● **REQUIREMENT**
A complete response lists each line of the data below that includes the word "html".

── DATA FOR ANALYSIS

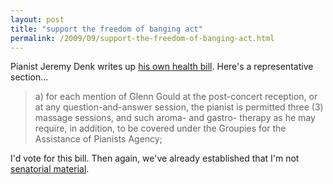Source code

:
 ```yaml
---
layout: post
title: "support the freedom of banging act"
permalink: /2009/09/support-the-freedom-of-banging-act.html
---
```


Pianist Jeremy Denk writes up [his own health bill](http://jeremydenk.net/blog/2009/09/10/legislating-from-my-bench/). Here's a representative section...

> a) for each mention of Glenn Gould at the post-concert reception, or at any question-and-answer session, the pianist is permitted three (3) massage sessions, and such aroma- and gastro- therapy as he may require, in addition, to be covered under the Groupies for the Assistance of Pianists Agency;

I'd vote for this bill. Then again, we've already established that I'm not [senatorial material](http://www.sippey.com/2009/09/frankenmap.html).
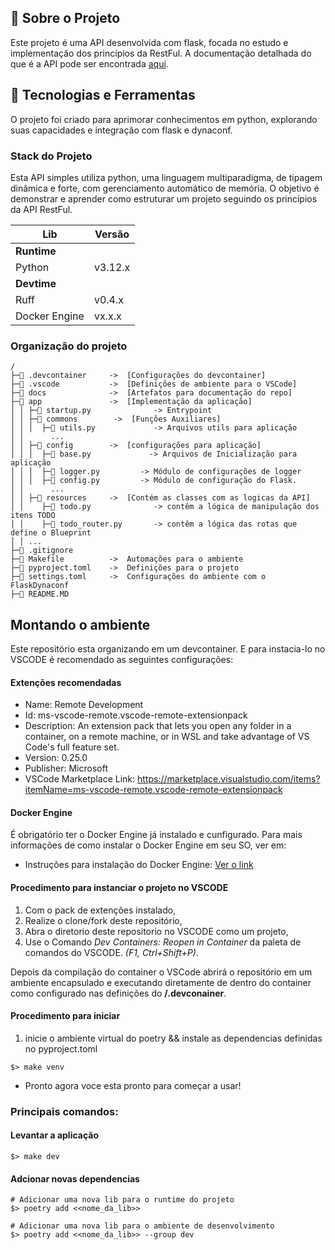 ## 📖 Sobre o Projeto
Este projeto é uma API desenvolvida com flask, focada no estudo e implementação dos princípios da RestFul. A documentação detalhada do que é a API pode ser encontrada [aqui](docs/docs.md).


## 🚀 Tecnologias e Ferramentas
O projeto foi criado para aprimorar conhecimentos em python, explorando suas capacidades e integração com flask e dynaconf.

### Stack do Projeto
Esta API simples utiliza python, uma linguagem multiparadigma, de tipagem dinâmica e forte, com gerenciamento automático de memória. O objetivo é demonstrar e aprender como estruturar um projeto seguindo os princípios da API RestFul.

|  Lib      | Versão    |
|-----------|-----------|
| **Runtime**           |
| Python    | v3.12.x   |
| **Devtime**           |
| Ruff                          | v0.4.x    |
| Docker Engine                 | vx.x.x    |

### Organização do projeto
```
/
├─📁 .devcontainer     ->  [Configurações do devcontainer]
├─📁 .vscode           ->  [Definições de ambiente para o VSCode]
├─📁 docs              ->  [Artefatos para documentação do repo]
├─📁 app               ->  [Implementação da aplicação]
│ │ ├─🐍 startup.py              -> Entrypoint
│ │ ├─📁 commons        ->  [Funções Auxiliares]
│ │ │  ├─🐍 utils.py             -> Arquivos utils para aplicação
│ │      ...
│ │ ├─📁 config        ->  [configurações para aplicação]
│ │ │  ├─🐍 base.py             -> Arquivos de Inicialização para aplicação
│ │ │  ├─🐍 logger.py         -> Módulo de configurações de logger
│ │ │  ├─🐍 config.py         -> Módulo de configuração do Flask.
│ │      ...
│ │ ├─📁 resources     ->  [Contém as classes com as logicas da API]
│ │    ├─🐍 todo.py              -> contêm a lógica de manipulação dos itens TODO
│ │    ├─🐍 todo_router.py       -> contêm a lógica das rotas que define o Blueprint
│ │ ...
├─📄 .gitignore
├─📄 Makefile          ->  Automações para o ambiente
├─📄 pyproject.toml    ->  Definições para o projeto
├─📄 settings.toml     ->  Configurações do ambiente com o FlaskDynaconf
├─📄 README.MD
```

## Montando o ambiente

Este repositório esta organizando em um devcontainer.
E para instacia-lo no VSCODE é recomendado as seguintes configurações:

#### Extenções recomendadas

- Name: Remote Development
- Id: ms-vscode-remote.vscode-remote-extensionpack
- Description: An extension pack that lets you open any folder in a container, on a remote machine, or in WSL and take advantage of VS Code's full feature set.
- Version: 0.25.0
- Publisher: Microsoft
- VSCode Marketplace Link: https://marketplace.visualstudio.com/items?itemName=ms-vscode-remote.vscode-remote-extensionpack

#### Docker Engine

É obrigatório ter o Docker Engine já instalado e cunfigurado. Para mais informações de como instalar o Docker Engine em seu SO, ver em:

- Instruções para instalação do Docker Engine: [Ver o link](https://docs.docker.com/engine/install/)

#### Procedimento para instanciar o projeto no VSCODE
1. Com o pack de extenções instalado,
1. Realize o clone/fork deste repositório,
1. Abra o diretorio deste repositorio no VSCODE como um projeto,
1. Use o Comando _Dev Containers: Reopen in Container_ da paleta de comandos do VSCODE. _(F1, Ctrl+Shift+P)_.

Depois da compilação do container o VSCode abrirá o repositório em um ambiente encapsulado e executando diretamente de dentro do container como configurado nas definições do **/.devconainer**.

#### Procedimento para iniciar
1. inicie o ambiente virtual do poetry && instale as dependencias definidas no pyproject.toml
```
$> make venv
```

- Pronto agora voce esta pronto para começar a usar!

### Principais comandos:

#### Levantar a aplicação
```
$> make dev 
```

#### Adcionar novas dependencias
```
# Adicionar uma nova lib para o runtime do projeto
$> poetry add <<nome_da_lib>>

# Adicionar uma nova lib para o ambiente de desenvolvimento
$> poetry add <<nome_da_lib>> --group dev
```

────

● **SOLUTION TO THIS EXERCISE**
permalink: /2009/09/support-the-freedom-of-banging-act.html
I'd vote for this bill. Then again, we've already established that I'm not [senatorial material](http://www.sippey.com/2009/09/frankenmap.html).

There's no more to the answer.